Goal of the exercise:
Produce an exact copy of the lines from the line containing "- **Utility Classes Created**: 50+" through the last line of the entries below, and only those lines.
----- Supplied material -----
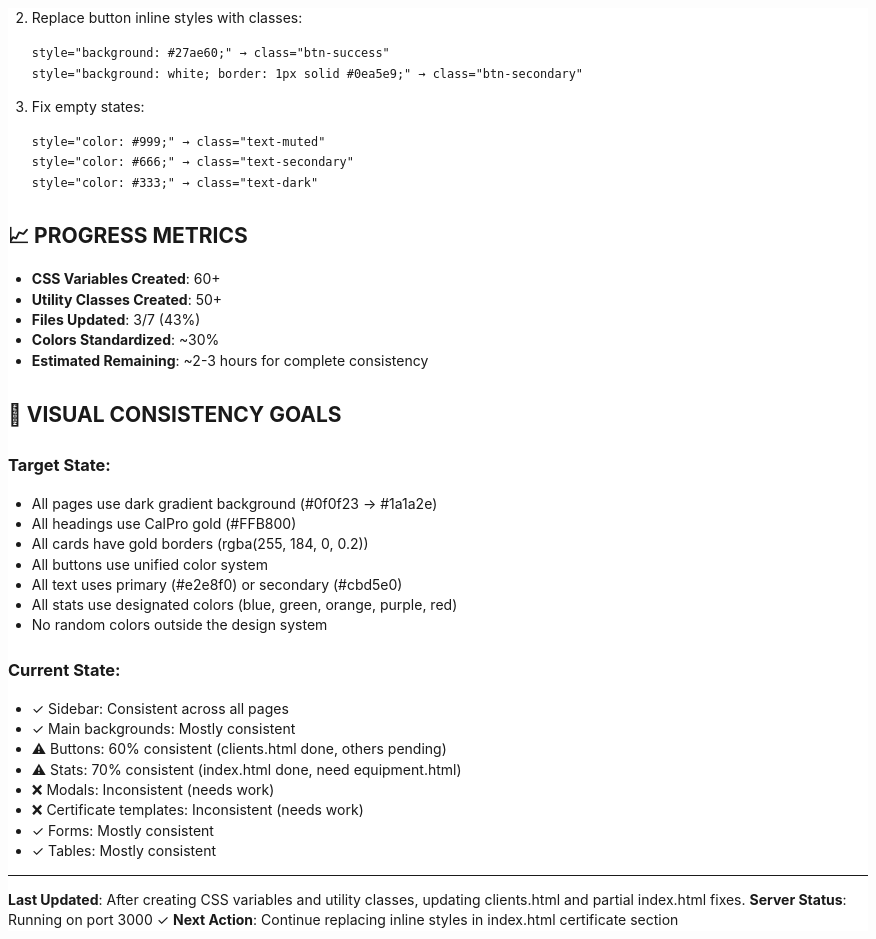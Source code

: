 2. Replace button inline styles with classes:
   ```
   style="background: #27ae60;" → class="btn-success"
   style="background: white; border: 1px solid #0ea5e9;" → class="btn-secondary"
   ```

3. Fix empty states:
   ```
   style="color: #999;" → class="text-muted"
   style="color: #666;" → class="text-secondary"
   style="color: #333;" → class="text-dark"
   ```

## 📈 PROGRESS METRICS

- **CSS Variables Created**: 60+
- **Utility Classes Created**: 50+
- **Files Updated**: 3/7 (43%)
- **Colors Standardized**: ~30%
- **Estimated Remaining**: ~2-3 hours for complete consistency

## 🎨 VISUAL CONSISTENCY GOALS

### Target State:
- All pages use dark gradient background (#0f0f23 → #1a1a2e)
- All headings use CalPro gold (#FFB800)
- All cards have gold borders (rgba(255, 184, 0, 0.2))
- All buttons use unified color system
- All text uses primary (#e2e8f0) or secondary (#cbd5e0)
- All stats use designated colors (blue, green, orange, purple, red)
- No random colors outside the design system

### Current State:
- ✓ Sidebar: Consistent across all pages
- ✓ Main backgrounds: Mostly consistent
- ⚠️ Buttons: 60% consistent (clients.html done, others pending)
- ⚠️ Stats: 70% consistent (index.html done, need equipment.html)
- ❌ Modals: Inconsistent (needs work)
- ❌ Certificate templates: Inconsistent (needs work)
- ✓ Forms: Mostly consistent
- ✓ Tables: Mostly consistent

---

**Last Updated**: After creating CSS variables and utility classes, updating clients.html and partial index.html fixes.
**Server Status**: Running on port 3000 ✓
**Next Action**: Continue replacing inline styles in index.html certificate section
-----
Expected output:
- **Utility Classes Created**: 50+
- **Files Updated**: 3/7 (43%)
- **Colors Standardized**: ~30%
- **Estimated Remaining**: ~2-3 hours for complete consistency

## 🎨 VISUAL CONSISTENCY GOALS

### Target State:
- All pages use dark gradient background (#0f0f23 → #1a1a2e)
- All headings use CalPro gold (#FFB800)
- All cards have gold borders (rgba(255, 184, 0, 0.2))
- All buttons use unified color system
- All text uses primary (#e2e8f0) or secondary (#cbd5e0)
- All stats use designated colors (blue, green, orange, purple, red)
- No random colors outside the design system

### Current State:
- ✓ Sidebar: Consistent across all pages
- ✓ Main backgrounds: Mostly consistent
- ⚠️ Buttons: 60% consistent (clients.html done, others pending)
- ⚠️ Stats: 70% consistent (index.html done, need equipment.html)
- ❌ Modals: Inconsistent (needs work)
- ❌ Certificate templates: Inconsistent (needs work)
- ✓ Forms: Mostly consistent
- ✓ Tables: Mostly consistent

---

**Last Updated**: After creating CSS variables and utility classes, updating clients.html and partial index.html fixes.
**Server Status**: Running on port 3000 ✓
**Next Action**: Continue replacing inline styles in index.html certificate section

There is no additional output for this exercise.